**Records supplied:**
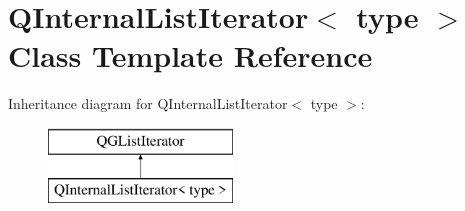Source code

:\hypertarget{class_q_internal_list_iterator}{}\section{Q\+Internal\+List\+Iterator$<$ type $>$ Class Template Reference}
\label{class_q_internal_list_iterator}
Inheritance diagram for Q\+Internal\+List\+Iterator$<$ type $>$\+:\begin{figure}[H]
\begin{center}
\leavevmode
\includegraphics[height=2.000000cm]{class_q_internal_list_iterator}
\end{center}
\end{figure}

**Exercise aim:** The records above need retyping in full. Omit the pictures, and change nothing else.

**Answer box:**
Source code

:\hypertarget{class_q_internal_list_iterator}{}\section{Q\+Internal\+List\+Iterator$<$ type $>$ Class Template Reference}
\label{class_q_internal_list_iterator}
Inheritance diagram for Q\+Internal\+List\+Iterator$<$ type $>$\+:\begin{figure}[H]
\begin{center}
\leavevmode
\includegraphics[height=2.000000cm]{class_q_internal_list_iterator}
\end{center}
\end{figure}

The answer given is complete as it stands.